• [Task item]
Find every line below that contains the word "time" and copy it out.
---- Data for processing
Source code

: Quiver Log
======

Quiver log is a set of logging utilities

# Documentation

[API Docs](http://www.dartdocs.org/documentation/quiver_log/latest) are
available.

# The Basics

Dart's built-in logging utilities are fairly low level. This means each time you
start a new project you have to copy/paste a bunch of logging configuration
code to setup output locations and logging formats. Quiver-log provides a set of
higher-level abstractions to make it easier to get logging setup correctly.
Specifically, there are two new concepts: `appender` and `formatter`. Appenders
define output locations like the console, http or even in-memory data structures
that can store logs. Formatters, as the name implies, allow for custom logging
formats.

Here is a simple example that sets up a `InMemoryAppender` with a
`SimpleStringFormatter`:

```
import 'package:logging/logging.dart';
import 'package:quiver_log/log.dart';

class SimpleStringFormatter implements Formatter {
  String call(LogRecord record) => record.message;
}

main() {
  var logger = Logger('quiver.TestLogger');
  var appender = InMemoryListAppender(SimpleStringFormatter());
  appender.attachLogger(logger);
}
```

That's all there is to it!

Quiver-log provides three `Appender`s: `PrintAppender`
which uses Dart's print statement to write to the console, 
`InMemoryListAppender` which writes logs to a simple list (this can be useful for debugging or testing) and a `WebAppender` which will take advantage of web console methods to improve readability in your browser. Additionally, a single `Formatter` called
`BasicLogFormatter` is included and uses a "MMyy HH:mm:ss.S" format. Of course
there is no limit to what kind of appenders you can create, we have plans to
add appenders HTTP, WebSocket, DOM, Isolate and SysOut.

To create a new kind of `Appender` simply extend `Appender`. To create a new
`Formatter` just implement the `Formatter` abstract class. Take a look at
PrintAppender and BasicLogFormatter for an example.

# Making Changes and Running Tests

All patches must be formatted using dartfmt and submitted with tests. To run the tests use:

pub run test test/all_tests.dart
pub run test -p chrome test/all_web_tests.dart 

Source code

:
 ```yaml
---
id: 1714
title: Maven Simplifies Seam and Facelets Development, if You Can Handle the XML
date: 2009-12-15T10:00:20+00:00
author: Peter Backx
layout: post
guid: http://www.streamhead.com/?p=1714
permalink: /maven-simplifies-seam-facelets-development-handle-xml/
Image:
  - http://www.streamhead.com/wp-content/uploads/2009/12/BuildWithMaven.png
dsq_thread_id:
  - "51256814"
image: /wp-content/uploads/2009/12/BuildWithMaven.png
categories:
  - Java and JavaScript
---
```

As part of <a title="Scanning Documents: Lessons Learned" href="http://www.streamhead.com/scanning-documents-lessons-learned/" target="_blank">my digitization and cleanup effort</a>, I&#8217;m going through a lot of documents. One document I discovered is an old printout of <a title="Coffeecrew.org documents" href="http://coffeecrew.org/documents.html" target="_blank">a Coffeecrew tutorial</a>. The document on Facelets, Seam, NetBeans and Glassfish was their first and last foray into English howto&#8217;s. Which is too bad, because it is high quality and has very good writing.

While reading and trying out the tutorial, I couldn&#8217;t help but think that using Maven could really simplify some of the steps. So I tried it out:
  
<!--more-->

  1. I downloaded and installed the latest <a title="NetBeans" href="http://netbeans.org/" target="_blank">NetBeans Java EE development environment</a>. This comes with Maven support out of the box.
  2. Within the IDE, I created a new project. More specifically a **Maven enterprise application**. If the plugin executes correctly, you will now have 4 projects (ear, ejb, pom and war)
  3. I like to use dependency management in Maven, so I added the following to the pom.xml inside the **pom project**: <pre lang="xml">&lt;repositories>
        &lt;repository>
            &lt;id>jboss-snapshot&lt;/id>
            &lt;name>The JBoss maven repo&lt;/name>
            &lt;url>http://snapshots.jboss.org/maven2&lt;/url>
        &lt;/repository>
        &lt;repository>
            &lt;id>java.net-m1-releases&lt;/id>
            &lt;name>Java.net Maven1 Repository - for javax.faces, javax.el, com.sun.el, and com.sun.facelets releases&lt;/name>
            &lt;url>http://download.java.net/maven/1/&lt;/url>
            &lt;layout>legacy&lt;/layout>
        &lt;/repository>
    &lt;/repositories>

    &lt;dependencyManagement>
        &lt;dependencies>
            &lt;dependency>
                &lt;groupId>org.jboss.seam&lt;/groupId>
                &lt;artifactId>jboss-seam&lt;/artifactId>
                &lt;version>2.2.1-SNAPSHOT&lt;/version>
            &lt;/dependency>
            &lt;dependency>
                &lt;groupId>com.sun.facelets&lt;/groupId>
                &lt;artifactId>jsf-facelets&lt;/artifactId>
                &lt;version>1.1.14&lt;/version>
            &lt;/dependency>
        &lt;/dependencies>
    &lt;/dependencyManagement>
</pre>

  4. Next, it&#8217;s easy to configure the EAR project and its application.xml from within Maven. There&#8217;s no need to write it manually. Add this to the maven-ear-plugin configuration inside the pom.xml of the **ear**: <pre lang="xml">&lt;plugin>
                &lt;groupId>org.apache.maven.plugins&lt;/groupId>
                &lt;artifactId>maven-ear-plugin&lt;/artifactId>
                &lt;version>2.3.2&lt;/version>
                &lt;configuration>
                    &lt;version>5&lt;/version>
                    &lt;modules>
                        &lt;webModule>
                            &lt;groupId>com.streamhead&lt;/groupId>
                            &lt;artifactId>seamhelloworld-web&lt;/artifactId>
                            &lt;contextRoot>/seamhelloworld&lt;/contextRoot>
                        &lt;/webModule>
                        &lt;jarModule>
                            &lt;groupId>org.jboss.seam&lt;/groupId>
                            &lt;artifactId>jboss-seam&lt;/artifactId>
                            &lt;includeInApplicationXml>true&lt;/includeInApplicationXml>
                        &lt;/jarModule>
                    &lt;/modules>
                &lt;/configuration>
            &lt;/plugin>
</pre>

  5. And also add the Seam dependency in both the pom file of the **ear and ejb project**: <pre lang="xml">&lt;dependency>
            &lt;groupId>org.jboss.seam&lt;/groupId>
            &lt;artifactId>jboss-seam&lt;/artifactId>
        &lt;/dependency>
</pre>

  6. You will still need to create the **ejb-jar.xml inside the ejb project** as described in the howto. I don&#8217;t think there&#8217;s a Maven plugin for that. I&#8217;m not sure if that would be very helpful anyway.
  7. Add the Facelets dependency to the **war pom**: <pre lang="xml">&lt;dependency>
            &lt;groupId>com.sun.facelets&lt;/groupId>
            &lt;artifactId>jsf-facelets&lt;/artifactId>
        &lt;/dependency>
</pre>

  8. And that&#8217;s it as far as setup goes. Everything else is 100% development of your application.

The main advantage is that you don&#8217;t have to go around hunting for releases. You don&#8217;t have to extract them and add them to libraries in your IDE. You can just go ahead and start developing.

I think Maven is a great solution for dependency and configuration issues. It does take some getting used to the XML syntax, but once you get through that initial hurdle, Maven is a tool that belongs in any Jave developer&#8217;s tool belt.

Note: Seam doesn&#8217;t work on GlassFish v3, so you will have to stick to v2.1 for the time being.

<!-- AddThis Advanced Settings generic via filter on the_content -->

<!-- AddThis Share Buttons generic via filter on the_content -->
--------
• [Response to this exercise]
Dart's built-in logging utilities are fairly low level. This means each time you
Note: Seam doesn&#8217;t work on GlassFish v3, so you will have to stick to v2.1 for the time being.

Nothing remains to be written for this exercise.